ANNAPOLIS — Frederick Democrats are defying the Republican-controlled county delegation again by introducing a second local measure in the General Assembly after it was voted down at a delegation meeting.
Delegates Carol Krimm and Karen Lewis Young, both D-District 3A, and Sen. Ron Young, D-District 3, have introduced bills in their respective chambers that would grant limited voting rights to the student member of the Frederick County Board of Education.
That same bill was voted down in a 5-3 party-line vote at the county delegation’s last meeting on Friday.
Sen. Michael Hough, R-District 4, has long protested bills that grant student members voting powers, and he dominated the delegation’s discussion of the bill.
“It was really clear to me that the [delegation’s] decision had been made in advance without the courtesy of really hearing out what the Board of Ed had to say and what the student behind it had to say,” Lewis Young said Wednesday, when the bill was read across the desk in the House of Delegates.
She pointed out that the proposed bill created a number of limits on the student member’s right to vote and earned the support of a majority of school board members through such compromises.
“It was reasonable. I saw no flexibility on the part of the majority of the delegation. And I believe the delegation did not respect the decision of the Board of Ed and certainly did not show any interest in hearing the voice of our students,” Lewis Young said. “So I decided to move ahead, with the understanding that the delegation opposed it, and allow the bill a hearing among a more general audience.”

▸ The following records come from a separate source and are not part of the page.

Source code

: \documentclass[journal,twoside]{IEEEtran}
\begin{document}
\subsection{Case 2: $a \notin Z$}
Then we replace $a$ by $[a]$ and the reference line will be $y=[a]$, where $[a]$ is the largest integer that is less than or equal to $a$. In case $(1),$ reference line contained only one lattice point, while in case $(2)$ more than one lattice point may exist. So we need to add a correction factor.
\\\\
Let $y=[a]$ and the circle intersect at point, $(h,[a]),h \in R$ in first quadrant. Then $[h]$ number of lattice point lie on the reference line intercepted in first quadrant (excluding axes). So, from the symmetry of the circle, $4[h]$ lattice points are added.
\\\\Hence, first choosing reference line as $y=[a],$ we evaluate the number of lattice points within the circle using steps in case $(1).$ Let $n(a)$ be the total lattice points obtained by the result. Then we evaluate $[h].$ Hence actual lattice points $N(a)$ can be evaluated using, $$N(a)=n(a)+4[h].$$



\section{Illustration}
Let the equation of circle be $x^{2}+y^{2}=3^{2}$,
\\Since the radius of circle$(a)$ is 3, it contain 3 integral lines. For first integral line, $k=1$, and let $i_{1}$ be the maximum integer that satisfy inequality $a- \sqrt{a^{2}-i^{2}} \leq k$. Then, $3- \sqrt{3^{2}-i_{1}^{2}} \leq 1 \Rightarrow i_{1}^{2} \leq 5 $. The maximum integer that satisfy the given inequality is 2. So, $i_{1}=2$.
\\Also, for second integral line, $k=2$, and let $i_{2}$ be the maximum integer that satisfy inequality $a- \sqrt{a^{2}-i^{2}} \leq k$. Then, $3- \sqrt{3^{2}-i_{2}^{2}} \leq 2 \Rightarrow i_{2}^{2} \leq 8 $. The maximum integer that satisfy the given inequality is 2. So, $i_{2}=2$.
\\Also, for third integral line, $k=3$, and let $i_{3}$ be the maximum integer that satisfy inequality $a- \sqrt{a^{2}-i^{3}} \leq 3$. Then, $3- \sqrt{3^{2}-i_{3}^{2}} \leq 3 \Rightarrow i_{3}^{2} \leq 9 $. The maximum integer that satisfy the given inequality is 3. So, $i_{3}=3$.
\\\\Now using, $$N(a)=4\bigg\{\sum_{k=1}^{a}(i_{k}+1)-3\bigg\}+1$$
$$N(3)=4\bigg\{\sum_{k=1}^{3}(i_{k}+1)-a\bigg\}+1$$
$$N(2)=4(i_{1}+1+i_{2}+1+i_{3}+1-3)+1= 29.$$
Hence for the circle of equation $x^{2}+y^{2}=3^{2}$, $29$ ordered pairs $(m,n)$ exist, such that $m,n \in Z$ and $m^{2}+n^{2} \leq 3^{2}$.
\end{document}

But Hough said that standing committee chairs typically don’t hold committee votes on local bills without first receiving a letter of support from the delegation along with the legislation.
He called the bill’s introduction a political stunt.
“I’ve never seen legislators introduce a bunch of losing delegation bills. ... I don’t even know why you would do something like that other than being partisan and make us look silly in front of the rest of the General Assembly,” Hough said.
This is the second year delegation disagreements have made their way to the hearing rooms of standing House and Senate committees. Last year, disputes over the county’s hotel tax and state funding for a proposed downtown hotel and conference center attracted split votes among the delegation and dueling testimonies in committees. Neither of those bills ended up receiving committee votes in either chamber.
During committee hearings, the bill would receive supportive testimony from the Board of Education because four members voted to support the measure, board President Brad Young said.
“As board president, I honor that our board voted that way,” said Young, who does not personally support student member voting rights.
He said what’s happening at the delegation represents the worst of politics.
“I’m just extremely disappointed that they’re doing this end-run around the traditional practices of the delegation,” he said.
Brad Young and Lewis Young, his stepmother, continued the debate on Facebook on Wednesday afternoon.
Lewis Young criticized Brad Young for publicly criticizing his father, Ron Young.
“You could have had the conversation more discretelty (sic) or just referred to the ‘minority opinion’ rather than naming him,” Lewis Young wrote in one post.
“My comments were addressed to an elected official who represents me and I stand by them. I can separate dad from Sen. Young and I know he can too,” Brad Young responded, in part. “He’s an experienced politician and I know he can speak for himself. I would expect nothing less from him if he disagreed with what I did as an elected official.”
The younger Young nevertheless continued to disagree with the introduction of the bill.
After months of debate, the Board of Education came to a consensus on a set of voting rights that are very limited: The student member could not vote on judicial or quasi-judicial matters, budget expenditures, school boundary changes, board officer elections, personnel matters, contracts, collective bargaining and the school calendar.
Each of those restrictions is included in the now-pending version of the bill.
There are other restrictions, as well, including that the student member would not count toward a board quorum and the student member’s vote would be discarded if it resulted in a tie.
Lewis Young responded to criticism about introducing the bill after a majority of the delegation voted against it.
“Sometimes you have to pick your causes and fight for them and not allow obstructionists to get in the way,” she said.